Desde ese momento hasta el momento, una vida llena de rutinas y renuncias. «Me levanto todos y cada uno de los días a las 5 o bien 5 y media de la mañana, voy al hipódromo y monto a 3 caballos, tardo 5 horas. Después voy al gimnasio a lo largo de hora o bien hora y media, y hago ejercicio de mantenimiento. Cuando termino, voy a casa a comer y me echo una siesta de rigor». Ahí no acaba el día: «Cuando me levanto, estudio y preparo las carreras de la jornada siguiente y después asisto a las tareas de la casa».

Ese día tras día de sacrificio le llevó a transformarse en el mejor jockey de España, ganando 9 veces la estadística. Se habituó a ganar y para él, era su estado normal hasta el momento en que en el mes de marzo de dos mil ocho padeció aquella gravísima caída, y entre dos mil nueve y dos mil diez perdió la confianza en sí. «Lo que más temía era defraudar a dueños y preparadores que confiaban en mí», narra. Se propuso la retirada, mas exactamente el mismo día que pensaba irse de forma segrega, ganó la 2 carreras que disputó, replanteándose la situación. Volvió a sentirse jockey.

El dos de marzo de dos mil trece ocurrió otro de los sucesos que le han marcado de forma positiva, mas antecedido de una gran sofocación. El caballo «Plantagenet», de su amigo Roberto Whyte, había sido convidado al reputado meeting de Dubái.
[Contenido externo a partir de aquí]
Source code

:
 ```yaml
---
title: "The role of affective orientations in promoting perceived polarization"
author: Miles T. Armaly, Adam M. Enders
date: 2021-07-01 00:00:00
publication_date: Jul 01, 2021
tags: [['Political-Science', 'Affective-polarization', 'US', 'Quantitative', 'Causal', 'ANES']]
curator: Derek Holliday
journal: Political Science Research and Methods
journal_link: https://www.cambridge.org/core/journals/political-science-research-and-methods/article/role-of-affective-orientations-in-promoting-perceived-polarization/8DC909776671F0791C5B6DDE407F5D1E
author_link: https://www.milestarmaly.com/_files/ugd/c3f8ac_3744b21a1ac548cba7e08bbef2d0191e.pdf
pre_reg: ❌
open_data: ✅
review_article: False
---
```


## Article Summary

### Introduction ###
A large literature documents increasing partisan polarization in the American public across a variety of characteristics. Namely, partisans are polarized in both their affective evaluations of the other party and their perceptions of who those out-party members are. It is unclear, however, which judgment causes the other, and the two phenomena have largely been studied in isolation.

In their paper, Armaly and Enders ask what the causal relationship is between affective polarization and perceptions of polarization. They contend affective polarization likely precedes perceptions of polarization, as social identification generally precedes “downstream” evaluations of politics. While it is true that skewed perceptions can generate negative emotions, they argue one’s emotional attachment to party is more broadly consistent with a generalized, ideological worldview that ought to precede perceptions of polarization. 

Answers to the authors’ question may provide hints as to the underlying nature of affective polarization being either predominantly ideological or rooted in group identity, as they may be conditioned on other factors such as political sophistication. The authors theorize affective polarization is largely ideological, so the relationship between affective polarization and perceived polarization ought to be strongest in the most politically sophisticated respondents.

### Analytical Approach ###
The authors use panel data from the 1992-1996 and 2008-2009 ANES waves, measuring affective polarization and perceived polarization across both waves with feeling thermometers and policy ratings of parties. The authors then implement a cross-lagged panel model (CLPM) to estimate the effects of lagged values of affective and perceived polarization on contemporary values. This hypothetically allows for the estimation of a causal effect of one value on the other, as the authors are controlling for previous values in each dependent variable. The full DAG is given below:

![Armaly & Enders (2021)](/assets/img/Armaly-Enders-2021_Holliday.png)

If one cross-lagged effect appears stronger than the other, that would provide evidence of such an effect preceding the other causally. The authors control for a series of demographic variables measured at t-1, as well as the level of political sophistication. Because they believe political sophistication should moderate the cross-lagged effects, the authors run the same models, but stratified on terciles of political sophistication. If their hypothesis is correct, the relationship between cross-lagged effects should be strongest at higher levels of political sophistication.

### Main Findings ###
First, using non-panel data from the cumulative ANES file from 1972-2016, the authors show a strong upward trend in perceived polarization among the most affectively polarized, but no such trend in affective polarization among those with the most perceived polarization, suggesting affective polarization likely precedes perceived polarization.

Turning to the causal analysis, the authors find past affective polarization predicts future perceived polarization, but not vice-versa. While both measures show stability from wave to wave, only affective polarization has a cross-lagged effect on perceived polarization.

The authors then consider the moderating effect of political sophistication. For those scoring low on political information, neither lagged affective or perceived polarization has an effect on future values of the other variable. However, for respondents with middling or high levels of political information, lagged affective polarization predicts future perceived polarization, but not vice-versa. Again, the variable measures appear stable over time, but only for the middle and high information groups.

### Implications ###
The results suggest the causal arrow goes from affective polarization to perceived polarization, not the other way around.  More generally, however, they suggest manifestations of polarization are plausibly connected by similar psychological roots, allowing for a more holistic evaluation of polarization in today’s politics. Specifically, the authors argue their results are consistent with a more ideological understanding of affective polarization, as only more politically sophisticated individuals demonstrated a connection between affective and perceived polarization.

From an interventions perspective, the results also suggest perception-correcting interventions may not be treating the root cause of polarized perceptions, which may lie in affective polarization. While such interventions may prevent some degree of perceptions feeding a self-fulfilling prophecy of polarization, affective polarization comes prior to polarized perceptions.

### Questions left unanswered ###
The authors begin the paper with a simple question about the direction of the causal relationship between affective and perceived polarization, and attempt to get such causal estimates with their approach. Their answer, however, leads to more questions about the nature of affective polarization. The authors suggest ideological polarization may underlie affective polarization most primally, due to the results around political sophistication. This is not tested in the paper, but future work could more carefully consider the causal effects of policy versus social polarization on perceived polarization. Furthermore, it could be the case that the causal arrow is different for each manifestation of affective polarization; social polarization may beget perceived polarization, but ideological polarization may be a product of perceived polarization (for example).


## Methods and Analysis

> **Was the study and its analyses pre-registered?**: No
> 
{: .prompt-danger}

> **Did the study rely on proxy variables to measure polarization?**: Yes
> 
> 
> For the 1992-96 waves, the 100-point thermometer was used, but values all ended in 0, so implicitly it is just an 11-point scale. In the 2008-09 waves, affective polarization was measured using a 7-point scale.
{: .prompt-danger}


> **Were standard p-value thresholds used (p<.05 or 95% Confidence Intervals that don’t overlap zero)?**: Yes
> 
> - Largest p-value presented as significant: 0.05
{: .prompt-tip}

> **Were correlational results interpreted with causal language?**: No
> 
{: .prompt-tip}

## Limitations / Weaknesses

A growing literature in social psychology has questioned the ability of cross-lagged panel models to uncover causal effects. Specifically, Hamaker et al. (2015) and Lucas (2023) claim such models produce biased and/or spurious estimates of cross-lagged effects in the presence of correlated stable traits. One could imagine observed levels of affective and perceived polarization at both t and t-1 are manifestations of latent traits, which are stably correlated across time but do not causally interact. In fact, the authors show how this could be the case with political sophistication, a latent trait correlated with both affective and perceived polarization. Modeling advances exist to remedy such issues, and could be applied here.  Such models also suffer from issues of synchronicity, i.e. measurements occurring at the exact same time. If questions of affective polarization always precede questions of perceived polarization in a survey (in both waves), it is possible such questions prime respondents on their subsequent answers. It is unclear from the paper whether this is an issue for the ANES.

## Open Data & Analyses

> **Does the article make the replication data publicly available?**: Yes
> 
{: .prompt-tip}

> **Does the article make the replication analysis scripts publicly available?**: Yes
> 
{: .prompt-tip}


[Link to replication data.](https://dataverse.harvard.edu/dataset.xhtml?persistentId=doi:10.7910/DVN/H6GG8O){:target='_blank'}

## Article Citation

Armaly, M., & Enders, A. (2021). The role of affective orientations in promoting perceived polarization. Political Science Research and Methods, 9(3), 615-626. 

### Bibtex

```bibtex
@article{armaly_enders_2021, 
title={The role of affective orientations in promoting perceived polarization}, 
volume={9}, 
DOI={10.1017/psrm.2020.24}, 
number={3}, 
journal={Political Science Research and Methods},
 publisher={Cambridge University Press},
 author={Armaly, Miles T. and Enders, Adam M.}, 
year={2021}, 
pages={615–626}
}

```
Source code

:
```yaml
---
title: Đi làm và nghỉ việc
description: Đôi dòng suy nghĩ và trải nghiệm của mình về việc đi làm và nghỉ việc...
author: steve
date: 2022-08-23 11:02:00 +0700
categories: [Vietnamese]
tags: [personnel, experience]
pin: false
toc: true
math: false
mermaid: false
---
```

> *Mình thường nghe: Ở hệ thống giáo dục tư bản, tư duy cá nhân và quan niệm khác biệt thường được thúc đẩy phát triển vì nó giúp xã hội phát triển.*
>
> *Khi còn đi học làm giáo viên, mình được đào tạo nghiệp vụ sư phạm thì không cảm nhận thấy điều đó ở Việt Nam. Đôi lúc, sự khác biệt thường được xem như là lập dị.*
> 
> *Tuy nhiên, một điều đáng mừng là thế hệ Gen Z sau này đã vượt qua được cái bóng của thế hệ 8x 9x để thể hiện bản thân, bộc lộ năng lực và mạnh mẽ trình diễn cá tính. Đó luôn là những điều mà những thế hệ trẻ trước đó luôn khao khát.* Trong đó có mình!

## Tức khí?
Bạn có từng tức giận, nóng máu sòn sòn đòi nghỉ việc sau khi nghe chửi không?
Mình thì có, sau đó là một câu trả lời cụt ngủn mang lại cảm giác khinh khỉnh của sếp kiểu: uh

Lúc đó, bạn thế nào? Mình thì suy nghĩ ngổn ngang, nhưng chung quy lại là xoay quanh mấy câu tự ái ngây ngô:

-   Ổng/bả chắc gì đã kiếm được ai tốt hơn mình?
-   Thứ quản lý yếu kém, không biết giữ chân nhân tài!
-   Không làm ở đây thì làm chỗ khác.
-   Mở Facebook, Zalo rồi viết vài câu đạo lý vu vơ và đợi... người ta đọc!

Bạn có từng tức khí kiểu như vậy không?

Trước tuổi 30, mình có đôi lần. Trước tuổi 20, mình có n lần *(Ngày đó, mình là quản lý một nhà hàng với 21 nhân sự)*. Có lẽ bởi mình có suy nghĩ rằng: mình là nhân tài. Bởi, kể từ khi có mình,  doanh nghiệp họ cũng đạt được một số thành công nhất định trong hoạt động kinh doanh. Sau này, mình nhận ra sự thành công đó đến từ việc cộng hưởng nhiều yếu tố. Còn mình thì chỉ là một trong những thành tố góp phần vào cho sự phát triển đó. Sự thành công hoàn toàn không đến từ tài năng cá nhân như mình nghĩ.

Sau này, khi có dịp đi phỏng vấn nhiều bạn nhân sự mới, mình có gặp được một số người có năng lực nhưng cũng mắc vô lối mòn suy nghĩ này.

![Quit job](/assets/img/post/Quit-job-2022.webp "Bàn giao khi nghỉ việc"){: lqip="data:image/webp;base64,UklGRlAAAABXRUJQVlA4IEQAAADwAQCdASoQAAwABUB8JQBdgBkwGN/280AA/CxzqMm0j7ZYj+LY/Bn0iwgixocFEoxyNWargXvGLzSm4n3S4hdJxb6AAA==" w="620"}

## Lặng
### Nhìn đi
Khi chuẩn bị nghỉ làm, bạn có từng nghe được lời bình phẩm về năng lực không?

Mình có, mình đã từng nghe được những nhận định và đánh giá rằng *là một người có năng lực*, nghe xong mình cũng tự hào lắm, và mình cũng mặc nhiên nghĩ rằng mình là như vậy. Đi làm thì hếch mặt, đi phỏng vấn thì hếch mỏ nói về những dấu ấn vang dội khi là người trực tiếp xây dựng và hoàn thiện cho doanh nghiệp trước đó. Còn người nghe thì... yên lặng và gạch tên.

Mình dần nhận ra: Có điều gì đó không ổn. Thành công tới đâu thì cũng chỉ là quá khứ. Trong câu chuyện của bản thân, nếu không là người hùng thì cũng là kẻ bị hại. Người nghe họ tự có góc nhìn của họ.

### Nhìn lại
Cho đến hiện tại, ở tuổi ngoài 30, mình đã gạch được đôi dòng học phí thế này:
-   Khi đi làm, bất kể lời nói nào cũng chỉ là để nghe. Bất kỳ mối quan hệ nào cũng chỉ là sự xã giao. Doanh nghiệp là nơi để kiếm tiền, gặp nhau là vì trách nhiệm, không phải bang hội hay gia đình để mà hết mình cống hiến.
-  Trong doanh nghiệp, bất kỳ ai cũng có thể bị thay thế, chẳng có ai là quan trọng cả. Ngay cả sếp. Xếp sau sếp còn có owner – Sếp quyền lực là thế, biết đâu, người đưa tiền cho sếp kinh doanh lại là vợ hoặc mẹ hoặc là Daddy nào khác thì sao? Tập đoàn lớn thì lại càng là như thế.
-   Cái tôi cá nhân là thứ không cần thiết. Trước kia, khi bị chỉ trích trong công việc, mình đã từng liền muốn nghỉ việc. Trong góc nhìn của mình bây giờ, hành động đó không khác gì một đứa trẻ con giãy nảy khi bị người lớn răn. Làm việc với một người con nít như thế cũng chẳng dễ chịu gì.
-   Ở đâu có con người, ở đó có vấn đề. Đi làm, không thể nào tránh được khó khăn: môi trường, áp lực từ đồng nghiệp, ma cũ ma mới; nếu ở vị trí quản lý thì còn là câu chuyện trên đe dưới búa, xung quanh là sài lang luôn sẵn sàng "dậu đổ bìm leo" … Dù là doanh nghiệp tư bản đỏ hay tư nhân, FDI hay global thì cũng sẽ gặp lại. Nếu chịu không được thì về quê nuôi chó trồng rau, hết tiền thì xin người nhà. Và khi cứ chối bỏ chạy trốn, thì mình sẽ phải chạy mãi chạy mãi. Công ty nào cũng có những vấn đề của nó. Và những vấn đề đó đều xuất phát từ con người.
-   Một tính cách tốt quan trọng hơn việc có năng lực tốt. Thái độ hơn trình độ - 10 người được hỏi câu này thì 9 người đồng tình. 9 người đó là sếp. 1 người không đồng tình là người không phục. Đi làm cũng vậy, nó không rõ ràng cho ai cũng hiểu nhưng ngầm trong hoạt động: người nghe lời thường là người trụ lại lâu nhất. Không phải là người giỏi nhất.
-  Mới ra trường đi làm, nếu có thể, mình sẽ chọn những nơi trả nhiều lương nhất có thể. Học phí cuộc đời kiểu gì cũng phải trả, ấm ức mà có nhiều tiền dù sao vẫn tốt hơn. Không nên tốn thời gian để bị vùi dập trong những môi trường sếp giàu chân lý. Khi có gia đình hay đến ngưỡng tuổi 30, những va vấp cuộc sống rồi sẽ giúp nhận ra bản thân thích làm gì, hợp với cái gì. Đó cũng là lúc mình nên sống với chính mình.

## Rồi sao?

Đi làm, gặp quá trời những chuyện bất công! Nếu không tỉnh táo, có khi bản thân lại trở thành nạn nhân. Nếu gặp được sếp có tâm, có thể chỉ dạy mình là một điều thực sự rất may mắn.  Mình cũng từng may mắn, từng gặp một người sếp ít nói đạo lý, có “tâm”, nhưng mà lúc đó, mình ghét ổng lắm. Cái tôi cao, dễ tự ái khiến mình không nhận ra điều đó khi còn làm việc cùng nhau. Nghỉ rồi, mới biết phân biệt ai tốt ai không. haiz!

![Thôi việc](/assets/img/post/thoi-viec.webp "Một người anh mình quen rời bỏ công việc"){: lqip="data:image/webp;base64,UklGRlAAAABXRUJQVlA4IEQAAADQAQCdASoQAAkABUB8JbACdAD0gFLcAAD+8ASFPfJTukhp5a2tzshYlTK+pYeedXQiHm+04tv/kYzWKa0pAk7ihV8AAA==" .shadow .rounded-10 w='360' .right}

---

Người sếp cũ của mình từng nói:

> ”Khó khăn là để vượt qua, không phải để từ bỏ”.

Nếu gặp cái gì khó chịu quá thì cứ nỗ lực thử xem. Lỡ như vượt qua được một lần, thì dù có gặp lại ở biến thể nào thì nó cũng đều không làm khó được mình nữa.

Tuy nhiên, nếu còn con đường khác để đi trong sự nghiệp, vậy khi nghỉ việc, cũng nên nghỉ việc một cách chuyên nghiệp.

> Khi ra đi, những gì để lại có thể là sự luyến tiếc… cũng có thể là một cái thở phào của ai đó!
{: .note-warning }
Estando ya en el emirato para preparar la carrera, le sobrevino una fuerte alergia que le impedía respirar y que le forzó a retornar a la capital de España, donde estuvo 12 días hospitalizado. Creyó que ya no podría montar a «Plantagenet», mas no se conformó, se restituyó y solicitó regresar pues se sentía con fuerzas. Retornó a Dubái y ganó la carrera con una monta inusual. Se alegró mucho, mas sobre todo por el caballo. «Fue todo una tarea de equipo», recuerda. Por vez primera, un equipo 100 por ciento de España lograba tan esencial proeza, dando un muy importante impulso a nuestro turf.

«Me siento muy querido por los apasionados y siento su calor», declara este y también gran seguidor de Nadal, y que como el tenista es capaz de hacer posible las situaciones más inverosímiles. Como la de su última gran victoria con «Alternativas» en el Premio setenta y ocho Aniversario del Hipódromo de la Zarzuela, el pasado tres de noviembre, conseguida in extremis al colarse por un hueco que parecía imposible por los palos. El público asistente le recibió con una enorme ovación.

El 1 de enero de dos mil diecisiete, «Magic» Martínez –como se le conoce por su capacidad de transformar en oro todos y cada uno de los caballos que monta– logró su victoria número mil montando a Nemerina en el Hipódromo de 2 Hermanas de Sevilla. «Lo que más me llena y motiva de ser el tercer jockey que logra esa cantidad de victorias tras Claudio Carudel y Román Martín es todo cuanto he aprendido con ellos y sobre todo montando para ellos, fue un aprendizaje impagable».